The series—presented as if it were a real documentary—depicts the everyday lives of office employees in the Scranton, Pennsylvania, branch of the fictional Dunder Mifflin Paper Company. In this episode, the whole office participates in a company-wide weight loss contest. Pam (Jenna Fischer) is in New York City for art school, which causes her and Jim to have to adjust to being temporarily apart. An awkward tension between Michael (Steve Carell) and Holly (Amy Ryan) develops after she accepts a date with another man. Meanwhile, Angela (Angela Kinsey) and Dwight (Rainn Wilson) continue their secret relationship despite Angela's upcoming wedding to Andy.

Plot

The office partakes in a company-wide weight loss competition, with the prize of extra vacation days for the winning branch. Initially enthusiastic, the staff become over-competitive, especially Kelly Kapoor (Mindy Kaling) who stops eating and tries numerous diets, eventually passing out during one weigh-in. She buys what she believes is a tapeworm from Creed Bratton (Creed Bratton) as another measure, but Creed privately admits that it "wasn't a tapeworm." After Dwight Schrute (Rainn Wilson) abandons Phyllis Vance (Phyllis Smith) miles away from the office with no phone or money to force her to exercise, corporate responds with a memo that staff should not resort to drastic weight loss measures. The Scranton branch ends up losing the competition, although Stanley Hudson (Leslie David Baker) is proud of his individual results, and decides to take the vacation anyway.

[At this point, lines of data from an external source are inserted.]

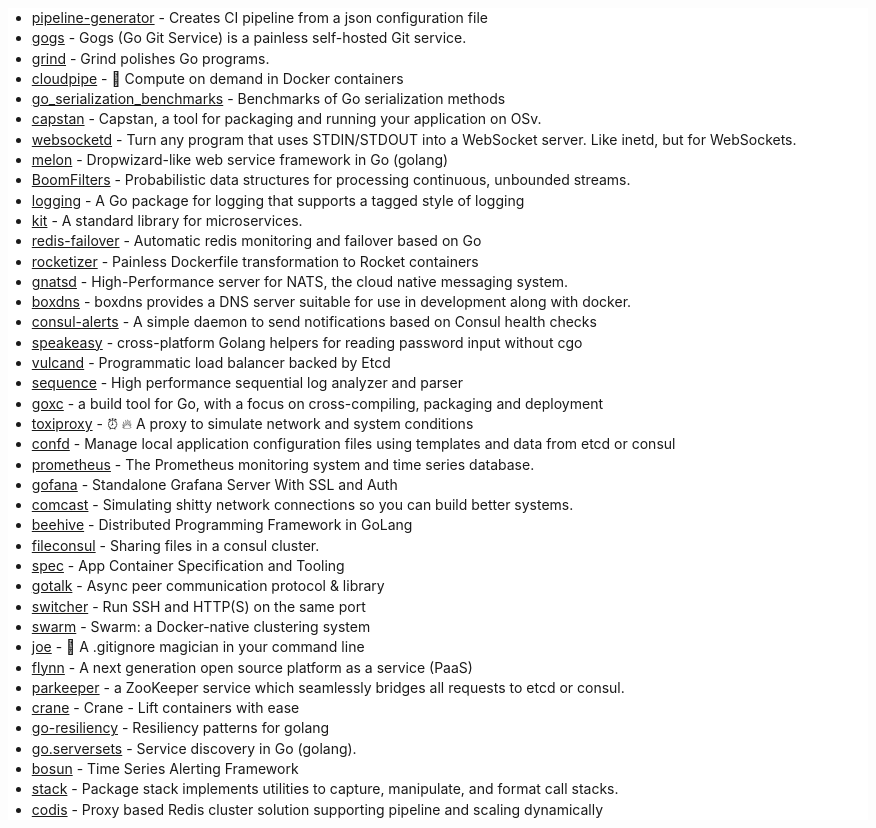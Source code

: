 * [pipeline-generator](https://github.com/soundcloud/pipeline-generator) - Creates CI pipeline from a json configuration file
* [gogs](https://github.com/gogits/gogs) - Gogs (Go Git Service) is a painless self-hosted Git service.
* [grind](https://github.com/rsc/grind) - Grind polishes Go programs.
* [cloudpipe](https://github.com/cloudpipe/cloudpipe) - :wrench: Compute on demand in Docker containers
* [go_serialization_benchmarks](https://github.com/alecthomas/go_serialization_benchmarks) - Benchmarks of Go serialization methods
* [capstan](https://github.com/cloudius-systems/capstan) - Capstan, a tool for packaging and running your application on OSv.
* [websocketd](https://github.com/joewalnes/websocketd) - Turn any program that uses STDIN/STDOUT into a WebSocket server. Like inetd, but for WebSockets.
* [melon](https://github.com/goburrow/melon) - Dropwizard-like web service framework in Go (golang)
* [BoomFilters](https://github.com/tylertreat/BoomFilters) - Probabilistic data structures for processing continuous, unbounded streams.
* [logging](https://github.com/FogCreek/logging) - A Go package for logging that supports a tagged style of logging
* [kit](https://github.com/go-kit/kit) - A standard library for microservices.
* [redis-failover](https://github.com/siddontang/redis-failover) - Automatic redis monitoring and failover based on Go
* [rocketizer](https://github.com/mcuadros/rocketizer) - Painless Dockerfile transformation to Rocket containers
* [gnatsd](https://github.com/nats-io/gnatsd) - High-Performance server for NATS, the cloud native messaging system.
* [boxdns](https://github.com/facebookgo/boxdns) - boxdns provides a DNS server suitable for use in development along with docker.
* [consul-alerts](https://github.com/AcalephStorage/consul-alerts) - A simple daemon to send notifications based on Consul health checks
* [speakeasy](https://github.com/bgentry/speakeasy) - cross-platform Golang helpers for reading password input without cgo
* [vulcand](https://github.com/vulcand/vulcand) - Programmatic load balancer backed by Etcd
* [sequence](https://github.com/trustpath/sequence) - High performance sequential log analyzer and parser
* [goxc](https://github.com/laher/goxc) - a build tool for Go, with a focus on cross-compiling, packaging and deployment
* [toxiproxy](https://github.com/Shopify/toxiproxy) - :alarm_clock: :fire: A proxy to simulate network and system conditions
* [confd](https://github.com/kelseyhightower/confd) - Manage local application configuration files using templates and data from etcd or consul
* [prometheus](https://github.com/prometheus/prometheus) - The Prometheus monitoring system and time series database.
* [gofana](https://github.com/jwilder/gofana) - Standalone Grafana Server With SSL and Auth
* [comcast](https://github.com/tylertreat/comcast) - Simulating shitty network connections so you can build better systems.
* [beehive](https://github.com/kandoo/beehive) - Distributed Programming Framework in GoLang
* [fileconsul](https://github.com/foostan/fileconsul) - Sharing files in a consul cluster.
* [spec](https://github.com/appc/spec) - App Container Specification and Tooling
* [gotalk](https://github.com/rsms/gotalk) - Async peer communication protocol & library
* [switcher](https://github.com/jamescun/switcher) - Run SSH and HTTP(S) on the same port
* [swarm](https://github.com/docker/swarm) - Swarm: a Docker-native clustering system
* [joe](https://github.com/karan/joe) - :running: A .gitignore magician in your command line
* [flynn](https://github.com/flynn/flynn) - A next generation open source platform as a service (PaaS)
* [parkeeper](https://github.com/glerchundi/parkeeper) - a ZooKeeper service which seamlessly bridges all requests to etcd or consul.
* [crane](https://github.com/michaelsauter/crane) - Crane - Lift containers with ease
* [go-resiliency](https://github.com/eapache/go-resiliency) - Resiliency patterns for golang
* [go.serversets](https://github.com/strava/go.serversets) - Service discovery in Go (golang).
* [bosun](https://github.com/bosun-monitor/bosun) - Time Series Alerting Framework
* [stack](https://github.com/go-stack/stack) - Package stack implements utilities to capture, manipulate, and format call stacks.
* [codis](https://github.com/CodisLabs/codis) - Proxy based Redis cluster solution supporting pipeline and scaling dynamically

Pam Beesly (Jenna Fischer) begins a three-month graphic design class in New York City. Wanting to see her, Jim Halpert (John Krasinski) meets Pam for lunch at an interstate rest stop between Scranton and New York City. He proposes to her outside in the pouring rain, and she accepts ecstatically.

Plotting his return to the company, Ryan Howard (B. J. Novak) apologizes to various people around the office for his past behavior, while keeping a list of people who wrong him to take revenge on them when he's back on top. Most notably, he apologizes to, and then proceeds to ask his former girlfriend Kelly Kapoor (Mindy Kaling) out, only to be rejected when she tells him that she is dating Darryl Philbin (Craig Robinson).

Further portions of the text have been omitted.